Prólogo
En esta historia no hay magia ni héroes perfectos.
Hay decisiones difíciles que tomar. Momentos en los que te das cuenta que algo no está bien y eliges no ignorarlo.
Encuentras la llave de la cerradura porque aceptas que la puerta existe y la puedes abrir. Despiertas porque ya no quieres seguir en automático. Y escalas la torre porque prefieres intentar antes que quedarte abajo.
Aquí estás enojado, y tu enojo no es un capricho: es una respuesta.
Conoces a alguien que intenta intimidarte y descubres que no eres tan frágil como pensabas. No necesitas que te salven; necesitas confiar en tu propio criterio.

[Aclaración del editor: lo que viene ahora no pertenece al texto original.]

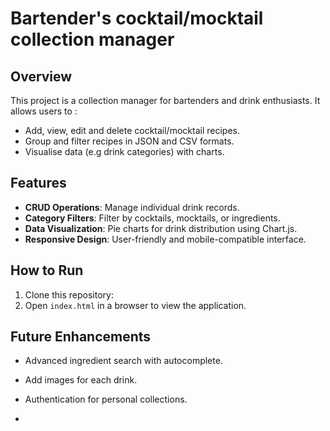 # Bartender's cocktail/mocktail collection manager

## Overview
This project is a collection manager for bartenders and drink enthusiasts. It allows users to :
- Add, view, edit and delete cocktail/mocktail recipes.
- Group and filter recipes in JSON and CSV formats.
- Visualise data (e.g drink categories) with charts.

## Features 
- **CRUD Operations**: Manage individual drink records.
- **Category Filters**: Filter by cocktails, mocktails, or ingredients.
- **Data Visualization**: Pie charts for drink distribution using Chart.js.
- **Responsive Design**: User-friendly and mobile-compatible interface.

## How to Run
1. Clone this repository:
2. Open `index.html` in a browser to view the application.

## Future Enhancements
- Advanced ingredient search with autocomplete.
- Add images for each drink.
- Authentication for personal collections.




-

Aprendes a diferenciar un hogar de una prisión. Un hogar te permite ser tú sin miedo; una prisión te hace dudar de ti mismo aunque parezca cómoda. Y entiendes que el cariño no debería doler ni reducirte.
Aquí nadie te idealiza antes de conocerte. No te colocan en un pedestal ni te comparan para hacerte sentir menos. Comprendes que nadie es mejor que tú por tener más seguridad o más reconocimiento. Todos están lidiando con algo.
En esta historia tienes límites. Sabes decir que no e irte. El «felices para siempre» no significa ausencia de problemas; significa elegir quedarse incluso cuando hay cicatrices, asumir que lo vivido deja marcas y aun así continuar.
Eres libre, y esa libertad asusta un poco, incluso a ti. A veces huyes porque necesitas protegerte. A veces sangras, porque vivir implica riesgo. Pero sobrevives. Y sobrevivir no es poco: es prueba de que, pese a todo, sigues aquí y sigues eligiendo.